Something to keep in mind though (not specific to malloc): if you put the pointer in some object, and the record type of that object has a record printer, and that record printer dereferences the pointer, then when the object is printed after deallocation, you (almost tautologically) have use-after-free, and before initialisation you have another problem.

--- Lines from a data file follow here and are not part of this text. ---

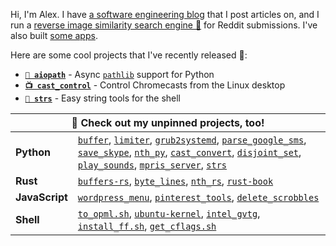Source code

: Hi, I'm Alex. I have [a software engineering blog](https://alexdelorenzo.dev/) that I post articles on, and I run a [reverse image similarity search engine 🔎](https://dupebot.firstbyte.dev/) for Reddit submissions. I've also built [some apps](https://producthunt.com/@alexdelorenzo/made).


Here are some cool projects that I've recently released 🎉:
- **[`📂 aiopath`](https://github.com/alexdelorenzo/aiopath)** - Async [`pathlib`](https://docs.python.org/3/library/pathlib.html) support for Python
- **[`📺 cast_control`](https://github.com/alexdelorenzo/aiopath)** - Control Chromecasts from the Linux desktop
- **[`🧵 strs`](https://github.com/alexdelorenzo/strs)** - Easy string tools for the shell

<p></p>
<table>
    <thead>
        <tr>
            <th colspan="2">📌 Check out my unpinned projects, too!</th>
        </tr>
    </thead>
 <tr>
  <td><b>Python</b></td>

  <td>
    <a href="https://github.com/alexdelorenzo/buffer"><code>buffer</code></a>, <a href="https://github.com/alexdelorenzo/limiter"><code>limiter</code></a>, <a href="https://github.com/alexdelorenzo/grub2systemd"><code>grub2systemd</code></a>, <a href="https://github.com/alexdelorenzo/parse_google_sms"><code>parse_google_sms</code></a>, <a href="https://github.com/alexdelorenzo/save_skype"><code>save_skype</code></a>, <a href="https://github.com/alexdelorenzo/nth_py"><code>nth_py</code></a>, <a href="https://github.com/alexdelorenzo/cast_convert"><code>cast_convert</code></a>, <a href="https://github.com/alexdelorenzo/disjoint_set"><code>disjoint_set</code></a>, <a href="https://github.com/alexdelorenzo/play_sounds"><code>play_sounds</code></a>, <a href="https://github.com/alexdelorenzo/mpris_server"><code>mpris_server</code></a>, <a href="https://github.com/alexdelorenzo/strs"><code>strs</code></a>
  </td>
 
 </tr>
 
 <tr>
  <td><b>Rust</b></td>
    
   <td>
     <a href="https://github.com/alexdelorenzo/buffers-rs"><code>buffers-rs</code></a>, <a href="https://github.com/alexdelorenzo/byte_lines"><code>byte_lines</code></a>, <a href="https://github.com/alexdelorenzo/nth_rs"><code>nth_rs</code></a>, <a href="https://github.com/alexdelorenzo/rust-book"><code>rust-book</code></a>
   </td>
 </tr>

 <tr>
  <td><b>JavaScript</b></td>

  <td>
   <a href="https://github.com/alexdelorenzo/wordpress_menu"><code>wordpress_menu</code></a>, <a href="https://github.com/alexdelorenzo/pinterest_tools"><code>pinterest_tools</code></a>, <a href="https://github.com/alexdelorenzo/delete_scrobbles"><code>delete_scrobbles</code></a>
 </td>

 </tr>
 
  <tr>
  <td><b>Shell</b></td>
 
  <td>
   <a href="https://gist.github.com/alexdelorenzo/47267d8ba7cd50735517fe2c9da84414"><code>to_opml.sh</code></a>, <a href="https://github.com/alexdelorenzo/ubuntu-kernel"><code>ubuntu-kernel</code></a>, <a href="https://github.com/alexdelorenzo/intel-gvtg"><code>intel_gvtg</code></a>, <a href="https://gist.github.com/alexdelorenzo/041f1d28df63419527bd189390a0595a"><code>install_ff.sh</code></a>, <a href="https://gist.github.com/alexdelorenzo/866225bb5de796efc65a09371b4880e6"><code>get_cflags.sh</code></a>
 </td>
  
 </tr>
</table>

<!-- | Python | Rust | JavaScript | Shell |
|--------|------|------------|-------|
|[`buffer`](https://github.com/alexdelorenzo/buffer), [`limiter`](https://github.com/alexdelorenzo/limiter), [`grub2systemd`](https://github.com/alexdelorenzo/grub2systemd), [`parse_google_sms`](https://github.com/alexdelorenzo/parse_google_sms), [`save_skype`](https://github.com/alexdelorenzo/save_skype), [`nth_py`](https://github.com/alexdelorenzo/nth_py), [`cast_convert`](https://github.com/alexdelorenzo/cast_convert), [`disjoint_set`](https://github.com/alexdelorenzo/disjoint_set), [`play_sounds`](https://github.com/alexdelorenzo/play_sounds), [`mpris_server`](https://github.com/alexdelorenzo/mpris_server), [`strs`](https://github.com/alexdelorenzo/strs)|[`buffers-rs`](https://github.com/alexdelorenzo/buffers-rs), [`byte_lines`](https://github.com/alexdelorenzo/byte_lines), [`nth_rs`](https://github.com/alexdelorenzo/nth_rs), [`rust-book`](https://github.com/alexdelorenzo/rust-book)|[`wordpress_menu`](https://github.com/alexdelorenzo/wordpress_menu), [`pinterest_tools`](https://github.com/alexdelorenzo/pinterest_tools), [`delete_scrobbles`](https://github.com/alexdelorenzo/delete_scrobbles)|[`to_opml.sh`](https://gist.github.com/alexdelorenzo/47267d8ba7cd50735517fe2c9da84414), [`ubuntu-kernel`](https://github.com/alexdelorenzo/ubuntu-kernel), [`intel_gvtg`](https://github.com/alexdelorenzo/intel-gvtg), [`install_ff.sh`](https://gist.github.com/alexdelorenzo/041f1d28df63419527bd189390a0595a), [`get_cflags.sh`](https://gist.github.com/alexdelorenzo/866225bb5de796efc65a09371b4880e6)|
 -->

<!--| Python | Rust | JavaScript | Shell |
|--------|------|------------|-------|
|[buffer](https://gitlab.com/thismachinechills/buffer)|[buffer_rs](https://gitlab.com/thismachinechills/buffers-rs)|[wordpress_menu](https://github.com/alexdelorenzo/wordpress_menu)|[to_opml.sh](https://github.com/airsonic/airsonic/issues/1422#issuecomment-561431535)|
|[limiter](https://gitlab.com/thismachinechills/limiter)|[nth_rs](https://github.com/alexdelorenzo/nth_rs)|[pinterest_tools](https://github.com/alexdelorenzo/pinterest_tools)|[ubuntu-kernel](https://github.com/alexdelorenzo/ubuntu-kernel)|
|[grub2systemd](https://github.com/alexdelorenzo/grub2systemd)|[rust-book](https://github.com/alexdelorenzo/rust-book)|            |[intel_gvtg](https://github.com/alexdelorenzo/intel-gvtg)|
|[parse_google_sms](https://github.com/alexdelorenzo/parse_google_sms)| | | | -->

<!--
## Python
 - [limiter](https://gitlab.com/thismachinechills/limiter)
 - [buffer](https://gitlab.com/thismachinechills/buffer)
 - [grub2systemd](https://github.com/alexdelorenzo/grub2systemd)
 - [parse_google_sms](https://github.com/alexdelorenzo/parse_google_sms)

## Rust
 - [buffer_rs](https://gitlab.com/thismachinechills/buffer_rs)
 - [nth_rs](https://github.com/alexdelorenzo/nth_rs)
 - [rust-book](https://github.com/alexdelorenzo/rust-book)

## Shell
 - [to_opml.sh](https://github.com/airsonic/airsonic/issues/1422#issuecomment-561431535)
 - [ubuntu-kernel](https://github.com/alexdelorenzo/ubuntu-kernel)
 - [transmission_user](https://github.com/alexdelorenzo/transmission_user)
 - [intel_gvtg](https://github.com/alexdelorenzo/intel-gvtg)

## JavaScript
 - [wordpress_menu](https://github.com/alexdelorenzo/wordpress_menu)
 - [pinterest_tools](https://github.com/alexdelorenzo/pinterest_tools)


**alexdelorenzo/alexdelorenzo** is a ✨ _special_ ✨ repository because its `README.md` (this file) appears on your GitHub profile.

Here are some ideas to get you started:

- 🔭 I’m currently working on ...
- 🌱 I’m currently learning ...
- 👯 I’m looking to collaborate on ...
- 🤔 I’m looking for help with ...
- 💬 Ask me about ...
- 📫 How to reach me: ...
- 😄 Pronouns: ...
- ⚡ Fun fact: ...
-->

While obvious, this can happen in unexpected situations. Consider:

;; ENOMEM / NULL handling omitted.
;; assume that the record printer, when the pointer field isn’t #false,
;; dereferences the pointer and prints something about it.
;; (if it doesn’t check for #false, you also have problems, but different problems)
(define (allocate-thing)
  (let ((r (make-record-thingie))
          (p (malloc-something)))
    ;; even if setting the field is integrated in the constructor,
    ;; then internally Guile will split the allocation and setting the fields
   ;; (although, different than C, it is still initialised after allocation, to #false IIRC)
    (set-some-field! r p)
    (do-some-initialisation! r)
    r))
,trace (allocate-thing)

Because ‘trace’ looks at each procedure call (including do-some-initialisation!) inside and prints the argument, you end up with use before initialisation (a variant with use-after-free can also be written).

(For a non-malloc example, see the bug report (+ patch) about GOOPS methods and ,trace.)